Assignee: ftang → dougt
Doug, we were also looking for the appropriate owner for this bug. If it's not you, can you forward it instead of kicking it back? Thanks!
With yeterday's 0.9.2 commercial branch build, this wfm.
Status: NEW → RESOLVED
Closed: 24 years ago
Resolution: --- → WORKSFORME
As of build id 2001071003 from 0.9.2 latest mozilla-win32-talkback.zip, this is only partially fixed for me. I saw the same partial fix when isolating trunk build that fixed bug 83175 in the trunk. See attached screenshot kd-partial-load-2001071003.gif to show the improvement when running the test case from bug 83175. The top banner and leftmost table rendered, but the main screen section does not dsplay the technicolor div text, whereas before only the top banner and top link in the leftmost table were rendered.
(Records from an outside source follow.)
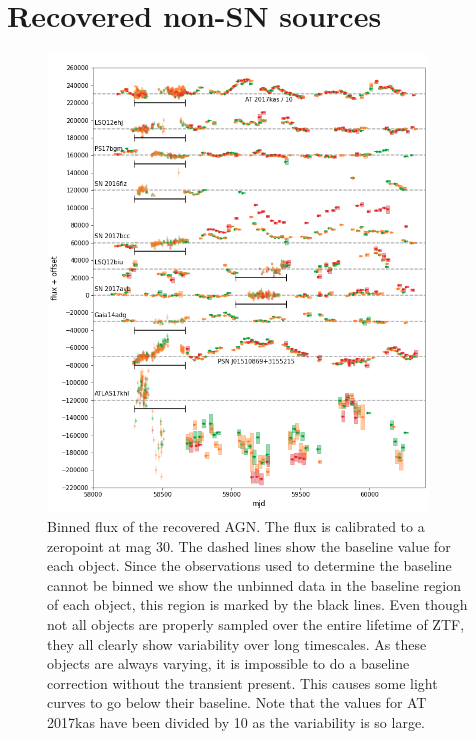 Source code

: \documentclass[a4paper,oneside,12pt, class=Latex/Classes/PhDthesisPSnPDF, crop=false]{standalone}
\begin{document}
\section{Recovered non-SN sources}
\begin{figure}
    \centering
    \includegraphics[width=0.9\textwidth]{../Images/chapter_4/non-transients_AGN.png}
    \caption{Binned flux of the recovered AGN. The flux is calibrated to a zeropoint at mag 30. The dashed lines show the baseline value for each object. Since the observations used to determine the baseline cannot be binned we show the unbinned data in the baseline region of each object, this region is marked by the black lines. Even though not all objects are properly sampled over the entire lifetime of ZTF, they all clearly show variability over long timescales. As these objects are always varying, it is impossible to do a baseline correction without the transient present. This causes some light curves to go below their baseline. Note that the values for AT 2017kas have been divided by 10 as the variability is so large.}
    \label{non-transients_AGN}
\end{figure}
\end{document}
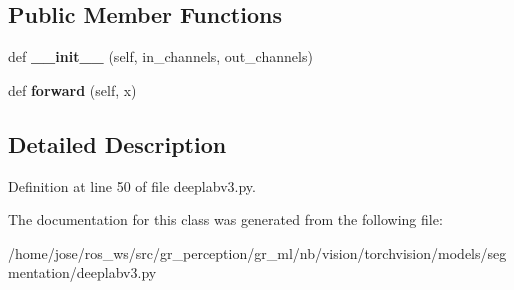 \subsection*{Public Member Functions}
\begin{DoxyCompactItemize}
\item 
\mbox{\label{classtorchvision_1_1models_1_1segmentation_1_1deeplabv3_1_1ASPPPooling_add161986b22a058aee93d1ebce97a83c}} 
def {\bfseries \+\_\+\+\_\+init\+\_\+\+\_\+} (self, in\+\_\+channels, out\+\_\+channels)
\item 
\mbox{\label{classtorchvision_1_1models_1_1segmentation_1_1deeplabv3_1_1ASPPPooling_a16afde11dfcaa0aa09979e2bee6ba1e0}} 
def {\bfseries forward} (self, x)
\end{DoxyCompactItemize}


\subsection{Detailed Description}


Definition at line 50 of file deeplabv3.\+py.



The documentation for this class was generated from the following file\+:\begin{DoxyCompactItemize}
\item 
/home/jose/ros\+\_\+ws/src/gr\+\_\+perception/gr\+\_\+ml/nb/vision/torchvision/models/segmentation/deeplabv3.\+py\end{DoxyCompactItemize}

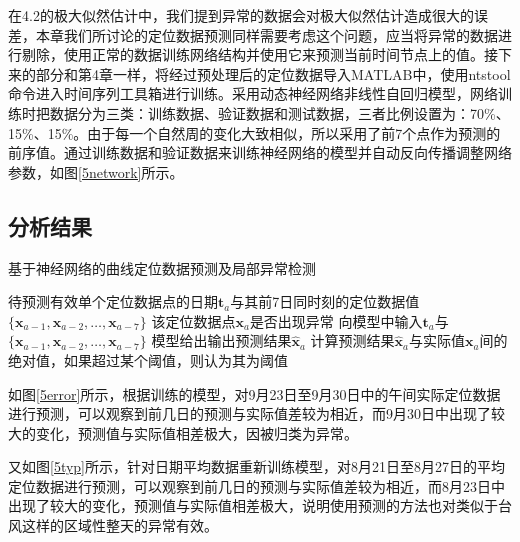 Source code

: \documentclass[a4paper,AutoFakeBold,oneside,12pt]{book}
\begin{document}

	在4.2的极大似然估计中，我们提到异常的数据会对极大似然估计造成很大的误差，本章我们所讨论的定位数据预测同样需要考虑这个问题，应当将异常的数据进行剔除，使用正常的数据训练网络结构并使用它来预测当前时间节点上的值。接下来的部分和第4章一样，将经过预处理后的定位数据导入MATLAB中，使用ntstool命令进入时间序列工具箱进行训练。采用动态神经网络非线性自回归模型，网络训练时把数据分为三类：训练数据、验证数据和测试数据，三者比例设置为：70\%、15\%、15\%。由于每一个自然周的变化大致相似，所以采用了前7个点作为预测的前序值。通过训练数据和验证数据来训练神经网络的模型并自动反向传播调整网络参数，如图\ref{5network}所示。


\subsection{分析结果}

\begin{algorithm} 
\caption{基于神经网络的曲线定位数据预测及局部异常检测} 
\label{a42}
\renewcommand{\algorithmicrequire}{\textbf{输入：}}
\renewcommand{\algorithmicensure}{\textbf{输出：}} 
\begin{algorithmic}[1] 
\Require 待预测有效单个定位数据点的日期$\bm{t}_a$与其前7日同时刻的定位数据值$\{\bm{x}_{a-1},\bm{x}_{a-2},\ldots,\bm{x}_{a-7}\}$
\Ensure 该定位数据点$\bm{x}_a$是否出现异常
\State  向模型中输入$\bm{t}_a$与$\{\bm{x}_{a-1},\bm{x}_{a-2},\ldots,\bm{x}_{a-7}\}$
\State 模型给出输出预测结果$\bm{\hat{x}}_a$
\State 计算预测结果$\bm{\hat{x}}_a$与实际值$\bm{x}_a$间的绝对值，如果超过某个阈值，则认为其为阈值
\end{algorithmic}  
\end{algorithm}

	如图\ref{5error}所示，根据训练的模型，对9月23日至9月30日中的午间实际定位数据进行预测，可以观察到前几日的预测与实际值差较为相近，而9月30日中出现了较大的变化，预测值与实际值相差极大，因被归类为异常。


	又如图\ref{5typ}所示，针对日期平均数据重新训练模型，对8月21日至8月27日的平均定位数据进行预测，可以观察到前几日的预测与实际值差较为相近，而8月23日中出现了较大的变化，预测值与实际值相差极大，说明使用预测的方法也对类似于台风这样的区域性整天的异常有效。
\end{document}
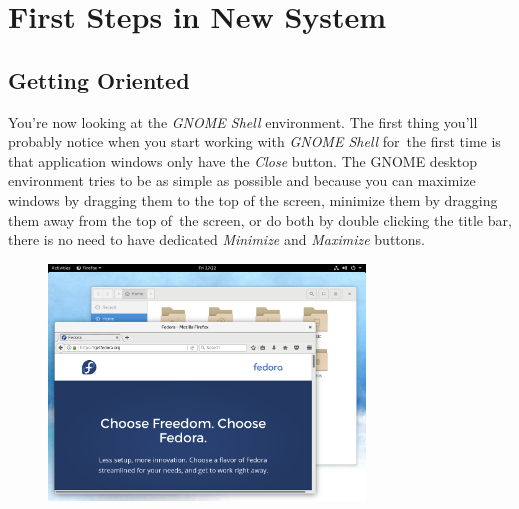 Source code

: \chapter*{First Steps in New System}
\section*{Getting Oriented}

You're now looking at the \emph{GNOME Shell} environment. The first thing you'll probably notice when you start working with \emph{GNOME Shell} for~the first time is that application windows only have the \emph{Close} button. The GNOME desktop environment tries to be as simple as possible and because you can maximize windows by dragging them to the top of the screen, minimize them by dragging them away from the top of~the screen, or do both by double clicking the title bar, there is no need to have dedicated \emph{Minimize} and \emph{Maximize} buttons.

\bigskip

\begin{figure}[htbp]
\begin{center}
\includegraphics[width=0.75\textwidth]{img/shell-a}
 \label{fig:shell-a}
\end{center}
\end{figure}

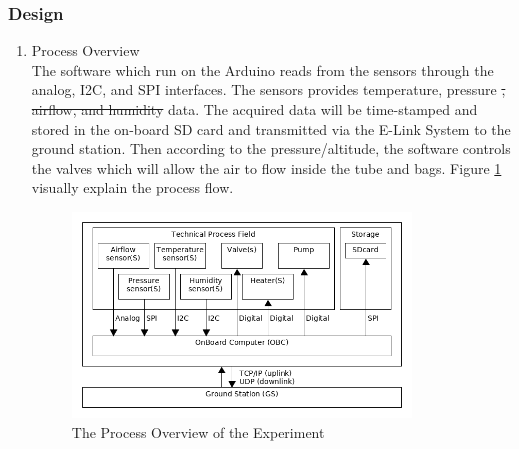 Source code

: \documentclass[a4paper,12pt,twoside]{article}
\providecommand{\DIFaddtex}[1]{{\protect\color{blue}\uwave{#1}}} %
\providecommand{\DIFdeltex}[1]{{\protect\color{red}\sout{#1}}}                      %
\providecommand{\DIFaddbegin}{} %
\providecommand{\DIFaddend}{} %
\providecommand{\DIFdelbegin}{} %
\providecommand{\DIFdelend}{} %
\providecommand{\DIFaddFL}[1]{\DIFadd{#1}} %
\providecommand{\DIFaddbeginFL}{} %
\providecommand{\DIFaddendFL}{} %
\providecommand{\DIFadd}[1]{\texorpdfstring{\DIFaddtex{#1}}{#1}} %
\providecommand{\DIFdel}[1]{\texorpdfstring{\DIFdeltex{#1}}{}} %
\newcommand{\DIFscaledelfig}{0.5}
\newlength{\DIFdelgraphicswidth} %
\newlength{\DIFdelgraphicsheight} %
\newcommand{\DIFaddincludegraphics}[2][]{{\color{blue}\fbox{\DIFOincludegraphics[#1]{#2}}}} %
\newcommand{\DIFdelincludegraphics}[2][]{%
\sbox{\DIFdelgraphicsbox}{\DIFOincludegraphics[#1]{#2}}%
\settoboxwidth{\DIFdelgraphicswidth}{\DIFdelgraphicsbox} %
\settoboxtotalheight{\DIFdelgraphicsheight}{\DIFdelgraphicsbox} %
\scalebox{\DIFscaledelfig}{%
\parbox[b]{\DIFdelgraphicswidth}{\usebox{\DIFdelgraphicsbox}\\[-\baselineskip] \rule{\DIFdelgraphicswidth}{0em}}\llap{\resizebox{\DIFdelgraphicswidth}{\DIFdelgraphicsheight}{%
\setlength{\unitlength}{\DIFdelgraphicswidth}%
\begin{picture}(1,1)%
\thicklines\linethickness{2pt} %
{\color[rgb]{1,0,0}\put(0,0){\framebox(1,1){}}}%
{\color[rgb]{1,0,0}\put(0,0){\line( 1,1){1}}}%
{\color[rgb]{1,0,0}\put(0,1){\line(1,-1){1}}}%
\end{picture}%
}\hspace*{3pt}}} %
} %
\DeclareRobustCommand{\DIFaddbegin}{\DIFOaddbegin \let\includegraphics\DIFaddincludegraphics} %
\DeclareRobustCommand{\DIFaddend}{\DIFOaddend \let\includegraphics\DIFOincludegraphics} %
\DeclareRobustCommand{\DIFdelbegin}{\DIFOdelbegin \let\includegraphics\DIFdelincludegraphics} %
\DeclareRobustCommand{\DIFdelend}{\DIFOaddend \let\includegraphics\DIFOincludegraphics} %
\DeclareRobustCommand{\DIFaddbeginFL}{\DIFOaddbeginFL \let\includegraphics\DIFaddincludegraphics} %
\DeclareRobustCommand{\DIFaddendFL}{\DIFOaddendFL \let\includegraphics\DIFOincludegraphics} %
\begin{document}
\subsubsection{Design} \label{sec:4.8.2}
\begin{enumerate}[label=(\alph*)]
\item{Process Overview}\\
The software which run on the Arduino reads from the sensors through the analog, I2C, and SPI interfaces. The sensors provides temperature, pressure \DIFdelbegin \DIFdel{, airflow, and humidity }\DIFdelend \DIFaddbegin \DIFadd{and airflow }\DIFaddend data. The acquired data will be time-stamped and stored in the on-board SD card and transmitted via the E-Link System to the ground station. Then according to the pressure/altitude, the software controls the valves which will allow the air to flow inside the tube and bags. Figure \ref{processOverview} visually explain the process flow.

\begin{figure}[H]
    \centering
    \includegraphics[width=0.85\textwidth]{4-experiment-design/img/Process-overview-V0-2.png}
    \caption{The Process Overview of the Experiment\DIFaddbeginFL \DIFaddFL{.}\DIFaddendFL }
    \label{processOverview}
\end{figure}


\end{enumerate}
\end{document}
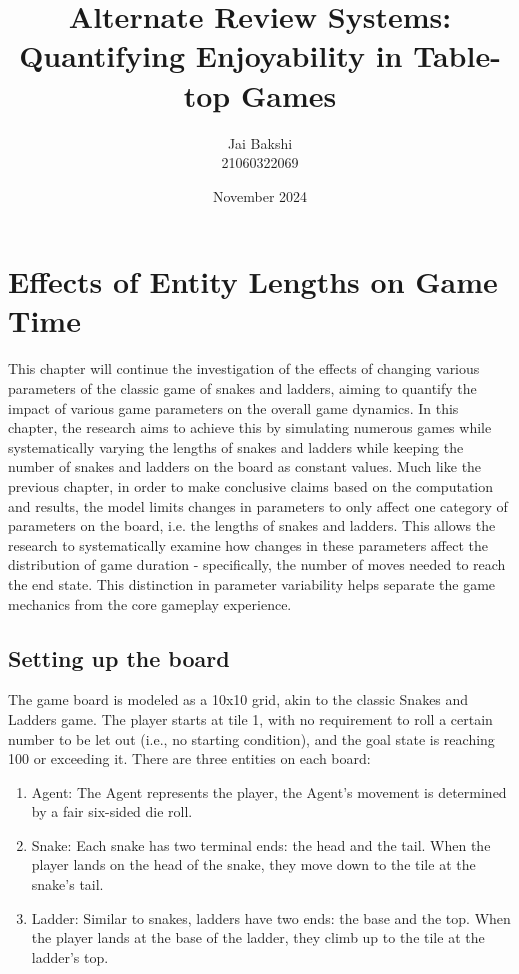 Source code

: \documentclass[12pt]{report}
\title{Alternate Review Systems:\\ Quantifying Enjoyability in Table-top Games}
\author{Jai Bakshi \\ 21060322069}
\date{November 2024}
\begin{document}
	\maketitle
	\setcounter{chapter}{1}
	\chapter{Effects of Entity Lengths on Game Time}
	This chapter will continue the investigation of the effects of changing various parameters of the classic game of snakes and ladders, aiming to quantify the impact of various game parameters on the overall game dynamics. In this chapter, the research aims to achieve this by simulating numerous games while systematically varying the lengths of snakes and ladders while keeping the number of snakes and ladders on the board as constant values. Much like the previous chapter, in order to make conclusive claims based on the computation and results, the model limits changes in parameters to only affect one category of parameters on the board, i.e. the lengths of snakes and ladders. This allows the research to systematically examine how changes in these parameters affect the distribution of game duration - specifically, the number of moves needed to reach the end state. This distinction in parameter variability helps separate the game mechanics from the core gameplay experience.
	
	\section{Setting up the board}
	The game board is modeled as a 10x10 grid, akin to the classic Snakes and Ladders game. The player starts at tile 1, with no requirement to roll a certain number to be let out (i.e., no starting condition), and the goal state is reaching 100 or exceeding it. There are three entities on each board:

	\begin{enumerate}
		\item Agent: The Agent represents the player, the Agent's movement is determined by a fair six-sided die roll. 
		\item Snake: Each snake has two terminal ends: the head and the tail. When the player lands on the head of the snake, they move down to the tile at the snake's tail.
		\item Ladder: Similar to snakes, ladders have two ends: the base and the top. When the player lands at the base of the ladder, they climb up to the tile at the ladder's top.
	\end{enumerate}
\end{document}
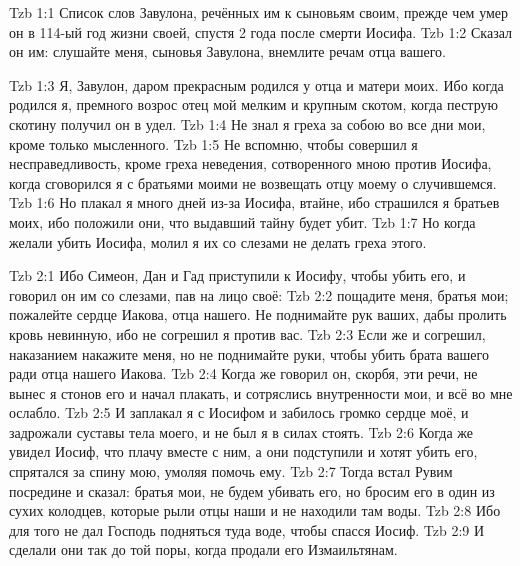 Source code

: \vs Tzb 1:1
Список слов Завулона, речённых им к сыновьям своим,
прежде чем умер он в 114-ый год жизни своей,
спустя 2 года после смерти Иосифа.
\vs Tzb 1:2
Сказал он им: слушайте меня, сыновья Завулона, внемлите речам отца вашего.

\vs Tzb 1:3
Я, Завулон, даром прекрасным родился у отца и матери моих.
Ибо когда родился я, премного возрос отец мой мелким и крупным
скотом, когда пеструю скотину получил он в удел.
\vs Tzb 1:4
Не знал я греха за собою во все дни мои, кроме только мысленного.
\vs Tzb 1:5
Не вспомню, чтобы совершил я несправедливость,
кроме греха неведения, сотворенного мною против Иосифа,
когда сговорился я с братьями моими не возвещать отцу моему о случившемся.
\vs Tzb 1:6
Но плакал я много дней из-за Иосифа, втайне, ибо страшился я братьев моих,
ибо положили они, что выдавший тайну будет убит.
\vs Tzb 1:7
Но когда желали убить Иосифа, молил я их со слезами не делать греха этого.

\vs Tzb 2:1
Ибо Симеон, Дан и Гад приступили к Иосифу, чтобы убить его,
и говорил он им со слезами, пав на лицо своё:
\vs Tzb 2:2
пощадите меня, братья мои; пожалейте сердце Иакова, отца нашего.
Не поднимайте рук ваших, дабы пролить кровь невинную,
ибо не согрешил я против вас.
\vs Tzb 2:3
Если же и согрешил, наказанием накажите меня,
но не поднимайте руки,
чтобы убить брата вашего ради отца нашего Иакова.
\vs Tzb 2:4
Когда же говорил он, скорбя, эти речи,
не вынес я стонов его и начал плакать,
и сотряслись внутренности мои, и всё во мне ослабло.
\vs Tzb 2:5
И заплакал я с Иосифом и забилось громко сердце моё,
и задрожали суставы тела моего, и не был я в силах стоять.
\vs Tzb 2:6
Когда же увидел Иосиф, что плачу вместе с ним,
а они подступили и хотят убить его, спрятался за спину мою,
умоляя помочь ему.
\vs Tzb 2:7
Тогда встал Рувим посредине и сказал:
братья мои, не будем убивать его,
но бросим его в один из сухих колодцев,
которые рыли отцы наши и не находили там воды.
\vs Tzb 2:8
Ибо для того не дал Господь подняться туда воде,
чтобы спасся Иосиф.
\vs Tzb 2:9
И сделали они так до той поры,
когда продали его Измаильтянам.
Status: RESOLVED → REOPENED
Resolution: WORKSFORME → ---
trunk build isolation notes and test case and skin observation taken from bug 83175. note entry under anomaly concerning partial fix: ---- darin: mission accomplished (now retiring from testing this bug :) 2001-06-26-06-trunk/mozilla-win32.zip - Build ID: 2001062604 - bug is reproducible 2001-06-26-14-trunk/mozilla-win32.zip - Build ID: 2001062611 - bug is reproducible (with one anomaly) 2001-06-27-06-trunk/mozilla-win32-talkback.zip Build ID: 2001062704 - bug is no longer reproducible note: verified in multiple tests of each build in various orders (working backward and forward through builds). anomaly: during the first test of 2001-06-26-14-trunk, the bug was still reproducible, with the sole difference that the left table (site navigation links) rendered fully. during all other tests of this buildand preceding builds, only the top banner and the first link of the left table (site navigation links) were rendered, as illustrated in the partial load window capture attachment. good luck! ---- The following sequence of commands can be used to consistently reproduce this bug under Windows 2000 Server on one of my machines. Hope this helps (and works for others). 1. Start Mozilla (my settings start with a mail window). 2. Clear memory and disk caches. 2.a. Select "Edit / Preferences / Advanced / Cache / Clear Memory Cache" 2.b. Select "Edit / Preferences / Advanced / Cache / Clear Disk Cache" 3. Open a browser window. Note: Steps 2 and 3 can be reversed; browser can be set to open with blank page or live web page. 4. Select "Debug / Viewer Demos / #9 Frames" (loads from resource) 5. Select "Debug / XBL Demos / #1 Technicolor DIV" (loads from www.mozilla.org) 6. The page will not completely load. 7. Go to non-www.mozzila.org web site. 8. Repeat step 2 to clear caches. 9. Repeat steps 4 and 5 to reproduce again. Did not test further for other possibilities. My cache settings are 4096 memory, 5000 disk, Check every time. ---- More interesting tidbits: The bug is not always reproducible when using the Classic theme, but is always reproducible using Modern.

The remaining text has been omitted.